To say that cinema often presents a contemptuous view of television doesn’t begin to capture the extremity of that representation. Ken Russell’s 1975 Tommy, to take just one instance, features one of the better-known, most hysterical portraits of television paranoia. Ann-Margret, playing Tommy’s careless mother, Nora Walker Hobbs, urges Tommy (Roger Daltrey) to respond to her as she cavorts in a white, mirrored room. She wants him to look in a mirror, cure himself of his hysterical blindness, and recognize himself. At the scene’s climax, a television set suddenly erupts and inexplicably spews baked beans throughout the room—and all over Ann-Margret. Certainly the identity of the victim isn’t random. Ann-Margret has traced a passage from one film cliché as studio system sex kitten to another as frustrated and irresponsible mother damaging her male child; or, to put it another way, from ingénue to character actress. This coda to the scene deftly invokes vomit, pornographic ejaculation shots, pollution of the virgin, hurled feces, mud, and gastrointestinal distress. This is what comes out of the television set. The media critique in Tommy often lacks coherence, but the protagonist’s fame within the context of multiple celebrity personality cults is clearly a problem. At his mother’s instigation, Tommy commercially exploits his unusual ability to play pinball. A monitor extruding effluent onto the characters is the inevitable visual metaphor that results.

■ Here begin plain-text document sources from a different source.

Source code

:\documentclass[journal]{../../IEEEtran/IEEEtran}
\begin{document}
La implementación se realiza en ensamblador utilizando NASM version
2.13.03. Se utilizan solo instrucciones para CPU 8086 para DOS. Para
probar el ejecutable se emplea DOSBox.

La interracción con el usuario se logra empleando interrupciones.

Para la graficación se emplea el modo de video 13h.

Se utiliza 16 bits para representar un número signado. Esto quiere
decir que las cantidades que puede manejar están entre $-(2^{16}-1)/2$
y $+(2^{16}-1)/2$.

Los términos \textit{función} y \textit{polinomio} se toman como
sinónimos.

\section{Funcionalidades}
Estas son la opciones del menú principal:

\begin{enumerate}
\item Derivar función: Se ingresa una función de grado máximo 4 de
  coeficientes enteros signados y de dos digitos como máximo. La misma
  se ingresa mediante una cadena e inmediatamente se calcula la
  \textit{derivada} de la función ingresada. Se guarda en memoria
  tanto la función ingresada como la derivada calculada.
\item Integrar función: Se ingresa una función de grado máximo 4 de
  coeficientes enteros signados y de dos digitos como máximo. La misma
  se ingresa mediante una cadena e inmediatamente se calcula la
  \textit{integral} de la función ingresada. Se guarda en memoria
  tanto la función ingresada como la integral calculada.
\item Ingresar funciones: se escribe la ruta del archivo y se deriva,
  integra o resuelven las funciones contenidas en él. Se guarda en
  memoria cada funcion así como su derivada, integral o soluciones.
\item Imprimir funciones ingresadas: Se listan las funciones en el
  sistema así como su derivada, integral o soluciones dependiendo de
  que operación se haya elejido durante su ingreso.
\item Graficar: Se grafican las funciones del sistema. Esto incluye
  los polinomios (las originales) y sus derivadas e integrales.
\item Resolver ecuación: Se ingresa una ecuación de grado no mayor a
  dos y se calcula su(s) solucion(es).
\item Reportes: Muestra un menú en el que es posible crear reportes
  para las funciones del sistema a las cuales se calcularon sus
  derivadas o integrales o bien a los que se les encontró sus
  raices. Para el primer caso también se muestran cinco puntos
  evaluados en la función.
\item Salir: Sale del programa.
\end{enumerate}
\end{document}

The sense of pollution associated with television here echoes the polluting nature of commerce itself. It can never be forgotten or put aside that television, at least through the classic network period, is entirely fueled by an advertising model of payment. The power of television is always accompanied by paranoia that arises from our suspicion of its intents and purposes. This is the basis of the ideological critique of television, although television doesn’t always fit into traditional models of power offered by established strains of ideological criticism. The content of television is like a white room filled with baked beans: It certainly makes a big mess, but what else can you say about it?

Television at the Movies: Cinematic and Critical Approaches (Jon Nelson Wagner, Tracy Biga MacLean)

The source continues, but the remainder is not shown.